AFF 2025 Virtual Review & Mentorship Program

In Partnership with

The AFF 2025 Virtual Review & Mentorship Program created a bridge between emerging photographers from the Global South and global industry expertise, fostering creative growth and cultural exchange. With limited access to in-person opportunities, the virtual reviews offered essential support for concept refinement, portfolio building, and navigating new media landscapes like AI and international exhibitions.

The cohort of 15 includes creatives from Nigeria, Sudan, Kenya, South Africa, UK, Morocco, DRC, Burundi, and Hong Kong—fostering cross-cultural conversation and mentorship exchange. Participants engaged deeply with peers and experts, bridging global photography practices through virtual collaboration. Participants received more than technical critiques—they gained guidance in shaping cohesive bodies of work, developing artist statements, and creating strategic pricing, all of which strengthened their readiness for submissions, grants, residencies, and exhibitions.

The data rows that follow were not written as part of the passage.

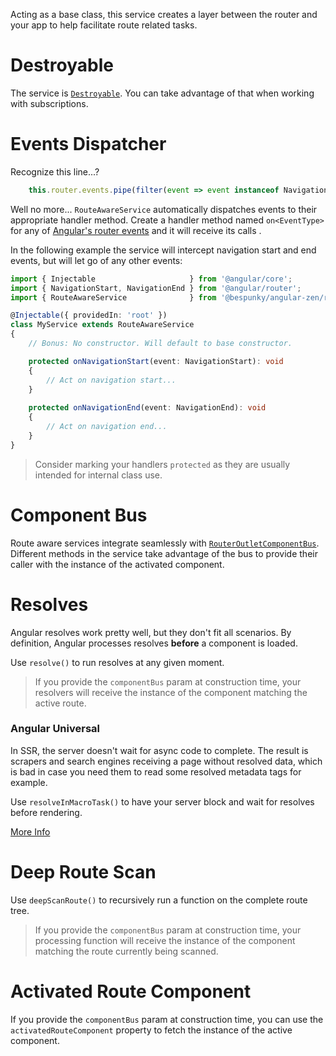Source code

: Acting as a base class, this service creates a layer between the router and your app to help facilitate route related tasks.

# Destroyable
The service is [`Destroyable`](/Modules/CoreModule/Destroyable-\(abstract\)). You can take advantage of that when working with subscriptions.

# Events Dispatcher
Recognize this line...?
```typescript
    this.router.events.pipe(filter(event => event instanceof NavigationStart)).subscribe(this.onNavigationStart.bind(this));
```

Well no more... `RouteAwareService` automatically dispatches events to their appropriate handler method.
Create a handler method named `on<EventType>` for any of [Angular's router events](https://angular.io/guide/router#router-events) and it will receive its calls .

In the following example the service will intercept navigation start and end events, but will let go of any other events:

```typescript
import { Injectable                     } from '@angular/core';
import { NavigationStart, NavigationEnd } from '@angular/router';
import { RouteAwareService              } from '@bespunky/angular-zen/router-x';

@Injectable({ providedIn: 'root' })
class MyService extends RouteAwareService
{
    // Bonus: No constructor. Will default to base constructor.

    protected onNavigationStart(event: NavigationStart): void
    {
        // Act on navigation start...
    }
    
    protected onNavigationEnd(event: NavigationEnd): void
    {
        // Act on navigation end...
    }
}
```

> Consider marking your handlers `protected` as they are usually intended for internal class use.

# Component Bus
Route aware services integrate seamlessly with [`RouterOutletComponentBus`](/Modules/RouterXModule/RouterOutletComponentBus). Different methods in the service take advantage of the bus to provide their caller with the instance of the activated component.

# Resolves
Angular resolves work pretty well, but they don't fit all scenarios. By definition, Angular processes resolves **before** a component is loaded.

Use `resolve()` to run resolves at any given moment.

> If you provide the `componentBus` param at construction time, your resolvers will receive the instance of the component matching the active route.

### Angular Universal
In SSR, the server doesn't wait for async code to complete. The result is scrapers and search engines receiving a page without resolved data, which is bad in case you need them to read some resolved metadata tags for example.

Use `resolveInMacroTask()` to have your server block and wait for resolves before rendering.

[More Info](https://dev.azure.com/BeSpunky/Libraries/_git/angular-zen?path=%2Fprojects%2Fbespunky%2Fangular-zen%2Frouter-x%2Fservices%2Froute-aware.service.ts&version=GBmaster&line=119&lineEnd=140&lineStartColumn=1&lineEndColumn=1&lineStyle=plain&_a=contents)

# Deep Route Scan
Use `deepScanRoute()` to recursively run a function on the complete route tree.

> If you provide the `componentBus` param at construction time, your processing function will receive the instance of the component matching the route currently being scanned.

# Activated Route Component
If you provide the `componentBus` param at construction time, you can use the `activatedRouteComponent` property to fetch the instance of the active component.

This initiative reflects Africa Foto Fair’s mission to democratize access to world-class photography education while elevating authentic, localized narratives. Supported by Catchlight and featuring mentors Fiona Shields and Ala Kheir, the program provided grounded editorial insights and culturally resonant guidance. Equipped with refined portfolios and global strategies, participants are now positioned with confidence to showcase their work at AFF 2025 and beyond.

Guest Instructors

Visual storyteller

Sudanese visual storyteller and AFF 2024 exhibitor co-mentored sessions under Aïda Muluneh’s guidance, leading ten virtual sessions covering concept development, peer feedback, reviews, technical mastery, editing, portfolio preparation, and networking strategy.

Head of Photography at The Guardian

Fiona Shields is a veteran picture editor with leadership roles in major awards like World Press Photo, Sony World Photography Awards, and Taylor Wessing Portrait Prize.

Photo Editor & Photographer

Thomas Borberg, a Danish photo editor and photographer, former Photo Editor-in-Chief at Politiken with over a decade of experience. He has served as a World Press Photo jury member and chairman, lecturer, and reviewer at international festivals and universities.

Featured Participants

Sudanese documentary photographer and filmmaker Ammar Altahir, work centers on stories of conflict, displacement, and the lives of Sudanese refugees. As the youngest recipient of the Ian Parry Photojournalism Grant (2024), he has documented life inside the Renk Refugee Transit Camp, with work published and exhibited internationally across Italy, Denmark, Spain, Uganda, and beyond.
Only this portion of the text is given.